Behind that article was the separate successes of two fifteen year olds. Firstly there was Alex Mann, who found himself quite literally plucked from the crowds at the Glastonbury Music Festival and hauled up onto the main stage where – for almost 5 minute – he performed flawlessly alongside his hero – a rapper called Dave; whom I’d never heard of, possibly because I’m not a teenager!!

And there was Coco Gauff, the American tennis player who astonished the crowds at Wimbledon by beating her own here – Venus Williams – and going on to win her match against the Slovenian Polona Hercog – so making it into the last 16.
For two particular teenagers, then, it was a VERY good week.
I heard something rather different on Thursday, however, at a meeting of the Local Youth Network – the group which advices the “Area Board” on which local initiatives deserve Council support.

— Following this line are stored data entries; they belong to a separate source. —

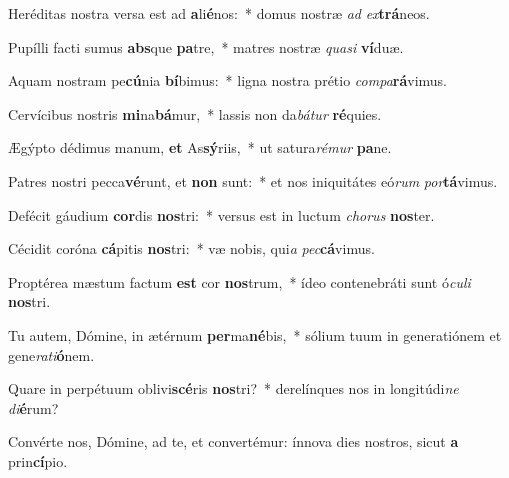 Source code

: \item Heréditas nostra versa est ad \textbf{a}li\textbf{é}nos:~* domus nostræ \textit{ad} \textit{ex}\textbf{trá}neos.
\item Pupílli facti sumus \textbf{abs}que \textbf{pa}tre,~* matres nostræ \textit{qua}\textit{si} \textbf{ví}duæ.
\item Aquam nostram pe\textbf{cú}nia \textbf{bí}bimus:~* ligna nostra prétio \textit{com}\textit{pa}\textbf{rá}vimus.
\item Cervícibus nostris \textbf{mi}na\textbf{bá}mur,~* lassis non da\textit{bá}\textit{tur} \textbf{ré}quies.
\item Ægýpto dédimus manum, \textbf{et} As\textbf{sý}riis,~* ut satura\textit{ré}\textit{mur} \textbf{pa}ne.
\item Patres nostri pecca\textbf{vé}runt, et \textbf{non} sunt:~* et nos iniquitátes eó\textit{rum} \textit{por}\textbf{tá}vimus.
\item Defécit gáudium \textbf{cor}dis \textbf{nos}tri:~* versus est in luctum \textit{cho}\textit{rus} \textbf{nos}ter.
\item Cécidit coróna \textbf{cá}pitis \textbf{nos}tri:~* væ nobis, qui\textit{a} \textit{pec}\textbf{cá}vimus.
\item Proptérea mæstum factum \textbf{est} cor \textbf{nos}trum,~* ídeo contenebráti sunt ó\textit{cu}\textit{li} \textbf{nos}tri.
\item Tu autem, Dómine, in ætérnum \textbf{per}ma\textbf{né}bis,~* sólium tuum in generatiónem et gene\textit{ra}\textit{ti}\textbf{ó}nem.
\item Quare in perpétuum oblivi\textbf{scé}ris \textbf{nos}tri?~* derelínques nos in longitúdi\textit{ne} \textit{di}\textbf{é}rum?
\item Convérte nos, Dómine, ad te, et convertémur: ínnova dies nostros, sicut \textbf{a} prin\textbf{cí}pio.
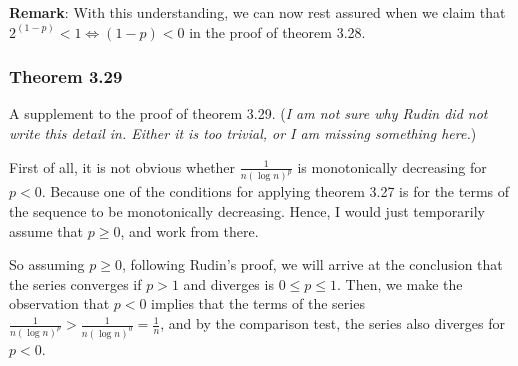 \documentclass{article}
\begin{document}
\textbf{Remark}: With this understanding, we can now rest assured when we claim that $2^{(1-p)}<1 \iff (1-p) < 0$ in the proof of theorem 3.28.

\subsubsection{Theorem 3.29}
A supplement to the proof of theorem 3.29. (\textit{I am not sure why Rudin did not write this detail in. Either it is too trivial, or I am missing something here.})

First of all, it is not obvious whether $\frac{1}{n(\log n)^p}$ is monotonically decreasing for $p<0$. Because one of the conditions for applying theorem 3.27 is for the terms of the sequence to be monotonically decreasing. Hence, I would just temporarily assume that $p\geq 0$, and work from there.

So assuming $p\geq 0$, following Rudin's proof, we will arrive at the conclusion that the series converges if $p > 1$ and diverges is $0\leq p \leq 1$. Then, we make the observation that $p < 0$ implies that the terms of the series $\frac{1}{n(\log n)^p} > \frac{1}{n(\log n)^0}=\frac{1}{n}$, and by the comparison test, the series also diverges for $p < 0$.
\end{document}
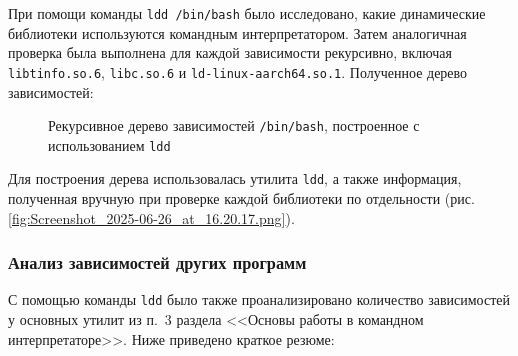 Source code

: При помощи команды \texttt{ldd /bin/bash} было исследовано, какие динамические библиотеки используются командным интерпретатором. Затем аналогичная проверка была выполнена для каждой зависимости рекурсивно, включая \texttt{libtinfo.so.6}, \texttt{libc.so.6} и \texttt{ld-linux-aarch64.so.1}. Полученное дерево зависимостей:

\usetikzlibrary{trees}

\begin{figure}[H]
\centering
{}
\caption{Рекурсивное дерево зависимостей \texttt{/bin/bash}, построенное с использованием \texttt{ldd}}
\label{fig:bash-ldd-tree}
\end{figure}

Для построения дерева использовалась утилита \texttt{ldd}, а также информация, полученная вручную при проверке каждой библиотеки по отдельности (рис. \ref{fig:Screenshot_2025-06-26_at_16.20.17.png}).


\subsubsection{Анализ зависимостей других программ}

С помощью команды \texttt{ldd} было также проанализировано количество зависимостей у основных утилит из п.~3 раздела <<Основы работы в командном интерпретаторе>>. Ниже приведено краткое резюме:


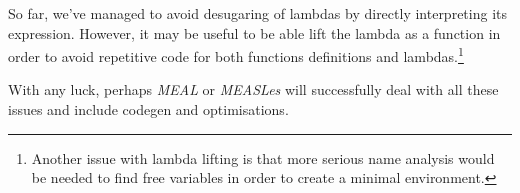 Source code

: So far, we've managed to avoid desugaring of lambdas by directly interpreting its expression. However, it may be useful to be able lift the lambda as a function in order to avoid repetitive code for both functions definitions and lambdas.\footnote{Another issue with lambda lifting is that more serious name analysis would be needed to find free variables in order to create a minimal environment.}

With any luck, perhaps \textit{MEAL} or \textit{MEASLes} will successfully deal with all these issues and include codegen and optimisations.
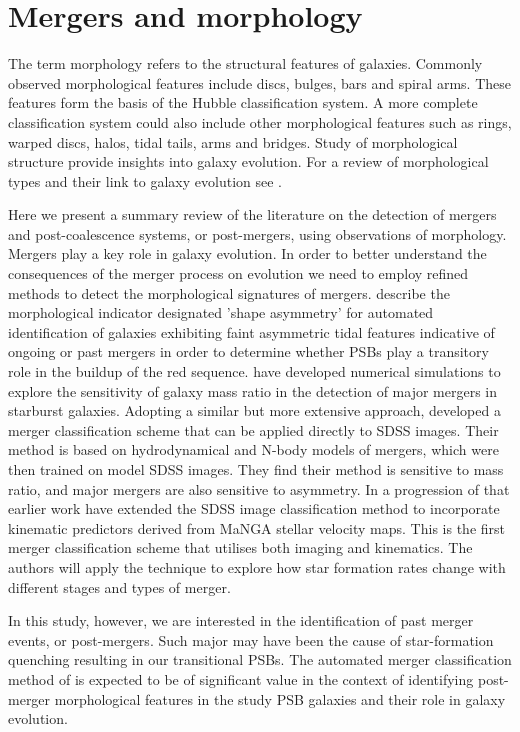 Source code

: \section{Mergers and morphology}
\label{sec:mergers}

The term morphology refers to the structural features of galaxies. Commonly observed morphological features include discs, bulges, bars and spiral arms. These features form the basis of the Hubble classification system. A more complete classification system could also include other morphological features such as rings, warped discs, halos, tidal tails, arms and bridges. Study of  morphological structure provide insights into galaxy evolution. For a review of morphological types and their link to galaxy evolution see \cite{2011arXiv1102.0550B}.

Here we present a summary review of the literature on the detection of mergers and post-coalescence systems, or post-mergers, using observations of morphology. Mergers play a key role in galaxy evolution. In order to better understand the consequences of the merger process on evolution we need to employ refined methods to detect the morphological signatures of mergers. \cite{2016MNRAS.456.3032P} describe the morphological indicator designated 'shape asymmetry' for automated identification of galaxies exhibiting faint asymmetric tidal features indicative of ongoing or past mergers in order to determine whether PSBs play a transitory role in the buildup of the red sequence. \cite{2011arXiv1102.0550B} have developed numerical simulations to explore the sensitivity of galaxy mass ratio in the detection of major mergers in starburst galaxies. Adopting a similar but more extensive approach, \cite{2019ApJ...872...76N} developed a merger classification scheme that can be applied directly to SDSS images. Their method is based on hydrodynamical and N-body models of mergers, which were then trained on model SDSS images. They find their method is sensitive to mass ratio, and major mergers are also sensitive to asymmetry. In a progression of that earlier work  \cite{2019DDA....5020304N} have extended the SDSS image classification method to incorporate kinematic predictors derived from MaNGA stellar velocity maps. This is the first merger classification scheme that utilises both imaging and kinematics. The authors will apply the technique to explore how star formation rates change with different stages and types of merger. 

In this study, however, we are interested in the identification of past merger events, or post-mergers. Such major may have been the cause of star-formation quenching resulting in our transitional PSBs. The automated merger classification method of  \cite{2019DDA....5020304N} is expected to be of significant value in the context of identifying post-merger morphological features in the study PSB galaxies and their role in galaxy evolution. 


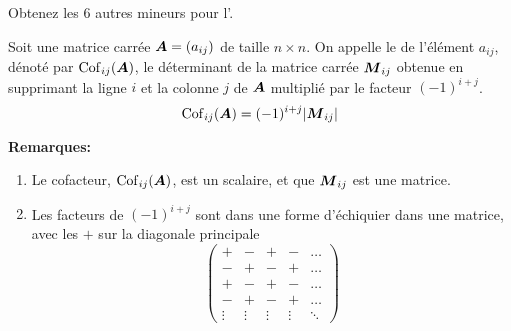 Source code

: \begin{exerciceC}
Obtenez les 6 autres mineurs pour l'.
\end{exerciceC}

\begin{defini}
Soit une matrice carrée $\boldsymbol{A} = (a_{ij})$ de taille $n\times  n$.
On appelle le  de l'élément $a_{ij}$, dénoté par $\operatorname{Cof}_{ij}(\boldsymbol{A})$, le déterminant de la matrice carrée $\boldsymbol{M}_{ij}$  obtenue en
supprimant la ligne $i$ et la colonne $j$ de $\boldsymbol{A}$ multiplié par le facteur $(-1)^{i+j}$. 
\[
\operatorname{Cof}_{ij}(\boldsymbol{A}) = (-1)^{i+j} |\boldsymbol{M}_{ij}|
\]
\end{defini}
\textbf{Remarques:}
\begin{enumerate}
\item Le cofacteur, $\operatorname{Cof}_{ij}(\boldsymbol{A})$, est un scalaire, et que $\boldsymbol{M}_{ij}$ est une matrice.
\item Les facteurs de $(-1)^{i+j}$ sont dans une forme d'échiquier dans une matrice, avec les $+$ sur la diagonale principale
\[
\begin{pmatrix}
+ & - & + & - & \ldots \\
- & + & - & + & \ldots \\
+ & - & + & - & \ldots \\
- & + & - & + & \ldots \\
\vdots & \vdots & \vdots & \vdots & \ddots
\end{pmatrix}
\]
\end{enumerate}


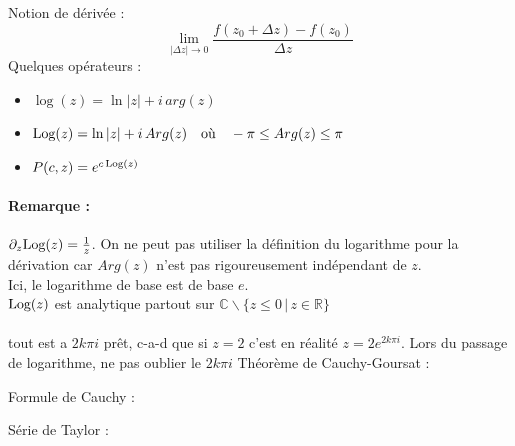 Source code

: Notion de dérivée : $$\lim_{|\Delta  z|\rightarrow 0} \frac{f(z_0+\Delta z)-f(z_0)}{\Delta z} $$
Quelques opérateurs : \begin{itemize}
\item $\log(z)=\ln|z|+i\,arg(z)$
\item $\Log(z) =\ln|z|+i\,Arg(z)\quad\text{où}\quad -\pi\leq Arg(z)\leq \pi$ 
\item $P(c,z) = e^{c\,\Log(z)}$
\end{itemize}
\paragraph{Remarque : } $\partial_z\Log(z)=\frac{1}{z}$. On ne peut pas utiliser la définition du logarithme pour la dérivation car $Arg(z)$ n'est pas rigoureusement indépendant de $z$.\\
Ici, le logarithme de base est de base  $e$.\\
$\Log(z)$ est analytique partout sur $\mathbb{C}\backslash\{z\leq 0\,|\,z\in\mathbb{R}\}$\\\\
\danger tout est a $2k\pi i$ prêt, c-a-d que si $z = 2$ c'est en réalité $z = 2e^{2k\pi i}$. Lors du passage de logarithme, ne pas oublier le $2k\pi i$
Théorème de Cauchy-Goursat : \begin{center}
\end{center}
\newpage
Formule de Cauchy : \begin{center}
\end{center}

\seancesection{}
Série de Taylor : \begin{center}
\end{center}

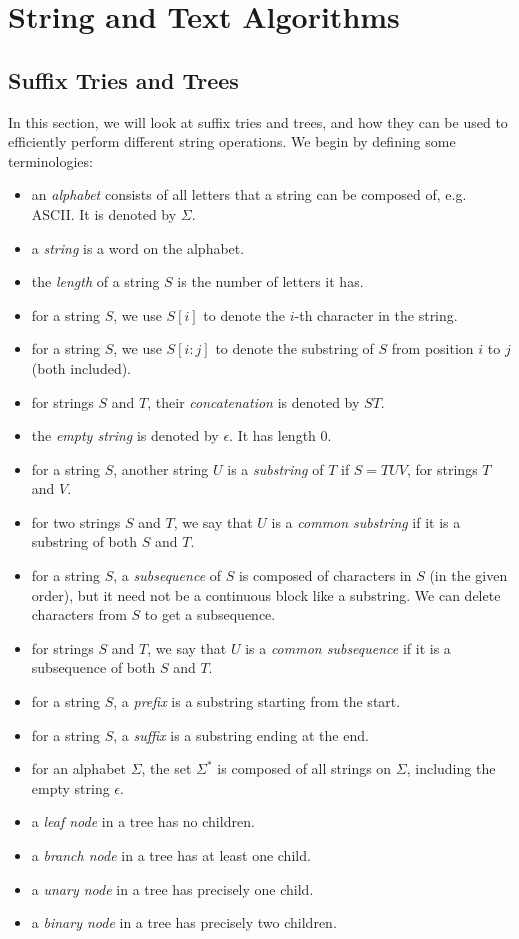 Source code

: \documentclass[a4paper, openany]{memoir}
\begin{document}
    \chapter{String and Text Algorithms}
    \section{Suffix Tries and Trees}
    In this section, we will look at suffix tries and trees, and how they can be used to efficiently perform different string operations. We begin by defining some terminologies:
    \begin{itemize}
        \item an \emph{alphabet} consists of all letters that a string can be composed of, e.g. ASCII. It is denoted by $\Sigma$.
        \item a \emph{string} is a word on the alphabet.
        \item the \emph{length} of a string $S$ is the number of letters it has.
        \item for a string $S$, we use $S[i]$ to denote the $i$-th character in the string.
        \item for a string $S$, we use $S[i:j]$ to denote the substring of $S$ from position $i$ to $j$ (both included).
        \item for strings $S$ and $T$, their \emph{concatenation} is denoted by $ST$.
        \item the \emph{empty string} is denoted by $\epsilon$. It has length $0$.
        \item for a string $S$, another string $U$ is a \emph{substring} of $T$ if $S = TUV$, for strings $T$ and $V$.
        \item for two strings $S$ and $T$, we say that $U$ is a \emph{common substring} if it is a substring of both $S$ and $T$.
        \item for a string $S$, a \emph{subsequence} of $S$ is composed of characters in $S$ (in the given order), but it need not be a continuous block like a substring. We can delete characters from $S$ to get a subsequence.
        \item for strings $S$ and $T$, we say that $U$ is a \emph{common subsequence} if it is a subsequence of both $S$ and $T$.
        \item for a string $S$, a \emph{prefix} is a substring starting from the start.
        \item for a string $S$, a \emph{suffix} is a substring ending at the end.
        \item for an alphabet $\Sigma$, the set $\Sigma^*$ is composed of all strings on $\Sigma$, including the empty string $\epsilon$.
        \item a \emph{leaf node} in a tree has no children.
        \item a \emph{branch node} in a tree has at least one child.
        \item a \emph{unary node} in a tree has precisely one child.
        \item a \emph{binary node} in a tree has precisely two children.
    \end{itemize}
\end{document}
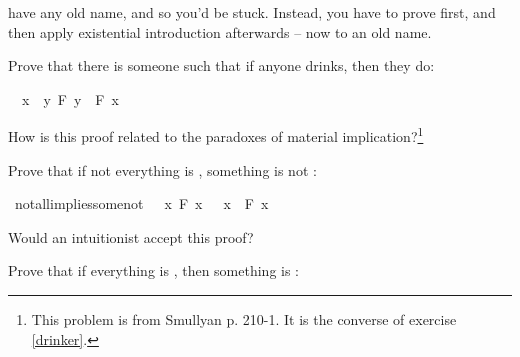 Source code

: \begin{isabellebody}
\begin{isamarkuptext}
have any old name, and so you'd be stuck. Instead, you have to prove  first, and
then apply existential introduction afterwards -- now to an old name.%
\end{isamarkuptext}\isamarkuptrue%
%
\begin{isamarkuptext}%
\begin{Exercise}[title = The Converse Drinkers Principle, label = conversedrinker]
Prove that there is someone such that if anyone drinks, then they do: \end{Exercise}%
\end{isamarkuptext}\isamarkuptrue%
\isamarkupfalse%
\ {\isachardoublequoteopen}{\isasymexists}\ x{\isachardot}\ {\isacharparenleft}{\isasymexists}\ y{\isachardot}\ F\ y{\isacharparenright}\ {\isasymlongrightarrow}\ F\ x{\isachardoublequoteclose}%
\isadelimproof
\ %
\endisadelimproof
%
\isatagproof
{}\isamarkupfalse%
%
\endisatagproof
{\isafoldproof}%
%
\isadelimproof
%
\endisadelimproof
%
\begin{isamarkuptext}%
How is this proof related to the paradoxes of material implication?\footnote{This problem is
from Smullyan \cite{smullyan_what_1978} p. 210-1. It is the converse of exercise \ref{drinker}.}%
\end{isamarkuptext}\isamarkuptrue%
%
\begin{isamarkuptext}%
\begin{Exercise}[label = demorgan] Prove that if not everything is , something is not : \end{Exercise}%
\end{isamarkuptext}\isamarkuptrue%
\isamarkupfalse%
\ not{\isacharunderscore}all{\isacharunderscore}implies{\isacharunderscore}some{\isacharunderscore}not{\isacharcolon}\ {\isachardoublequoteopen}{\isasymnot}\ {\isacharparenleft}{\isasymforall}\ x{\isachardot}\ F\ x{\isacharparenright}\ {\isasymlongrightarrow}\ {\isacharparenleft}{\isasymexists}\ x{\isachardot}\ {\isasymnot}\ F\ x{\isacharparenright}{\isachardoublequoteclose}%
\isadelimproof
\ %
\endisadelimproof
%
\isatagproof
{}\isamarkupfalse%
%
\endisatagproof
{\isafoldproof}%
%
\isadelimproof
%
\endisadelimproof
%
\begin{isamarkuptext}%
Would an intuitionist accept this proof?%
\end{isamarkuptext}\isamarkuptrue%
%
\begin{isamarkuptext}%
\begin{Exercise} Prove that if everything is , then something is : \end{Exercise}%

\end{isamarkuptext}
\end{isabellebody}
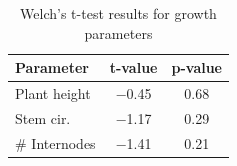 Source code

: \begin{table}[htbp]
    \caption{Welch's t-test results for growth parameters}
    \label{tab:ttest_results}
    \begin{tabularx}{\linewidth}{lcc}
        \toprule
        \textbf{Parameter} & \textbf{t-value} & \textbf{p-value} \\
        \midrule
        Plant height & \num[mode=text]{-0.45} & \num[mode=text]{0.68} \\
        Stem cir. & \num[mode=text]{-1.17} & \num[mode=text]{0.29} \\
        \# Internodes & \num[mode=text]{-1.41} & \num[mode=text]{0.21} \\
        \bottomrule
    \end{tabularx}
\end{table}

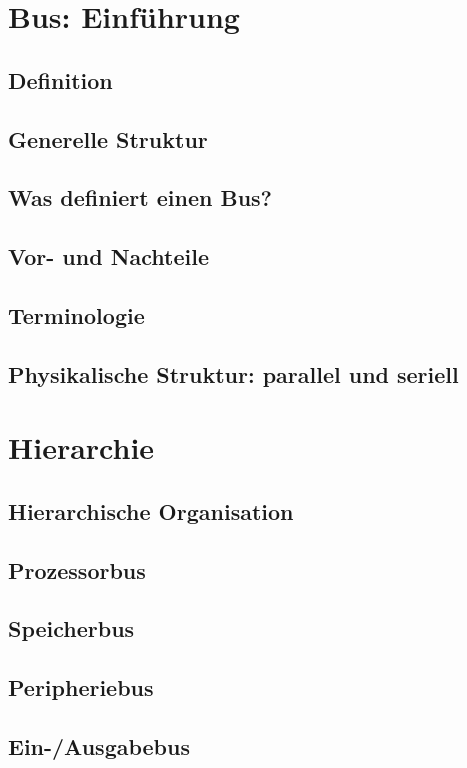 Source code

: \section{Bus: Einführung}
\subsection{Definition}
\subsection{Generelle Struktur}
\subsection*{Was definiert einen Bus?}
\subsection{Vor- und Nachteile}
\subsection{Terminologie}
\subsection{Physikalische Struktur: parallel und seriell}

\section{Hierarchie}
\subsection*{Hierarchische Organisation}
\subsection{Prozessorbus}
\subsection{Speicherbus}
\subsection{Peripheriebus}
\subsection{Ein-/Ausgabebus}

In the middle of the meeting we wandered into the area of mental health – and our main youth worker suddenly said “You know, I think this is a really depressing time to be a teenager.” And seeing the raised eyebrows around her, she went on to explain why.

Although we may think that young people have more freedom, more opportunity, than we ever did, the fact that the school leaving age has been raised to 18 takes away some of the choice we had: if you really are not academically minded, you can’t now leave school and get started on a career – as previous generations could.
If you’re the kind of teenager who just doesn’t fit in at school – the prospect of living with that until you are 18 can feel like a life sentence. And of course there’s far more scope for bullying now – on and off school premises.
None of which is great for mental health and wellbeing.
Young people today are only half as likely to have a Saturday job as their parents’ generation – not because they’re lazy, but because the opportunities just don’t exist. Retailers don’t hire as many staff, Newsagents don’t have paper rounds any more, employment legislation designed to protect the young from exploitation makes them, in some cases, too expensive to employ.

And with that loss of opportunity to work comes the loss of independence – the sense of pride that comes from earning your own money and deciding what to do with it – the ability to go and do things for yourself without having to ask your parents for the money.

For many in our own area, that lack of freedom is exacerbated by lack of public transport: if you live down the valley in Fovant, or Compton Chamberlayne, or Dinton – you may well live in a very lovely house and a beautiful area – but if you want to get into town or to visit friends, you still have to rely on Mum or Dad to drive you.
And while their parents may well have got on a bike and ridden into town – today that simply isn’t safe.
On balance, it really isn’t clear whether today’s teenagers have greater or lesser freedom than their parents.
And when they do finally make it into the grown-up world of work – there will be the prospect of zero-hours contracts and other unpredictable employment systems that just didn’t exist 20 years ago.

The likelihood of being able to afford to rent a house, let alone to buy one, as many of us did in our 20s or 30s will be pretty much zero.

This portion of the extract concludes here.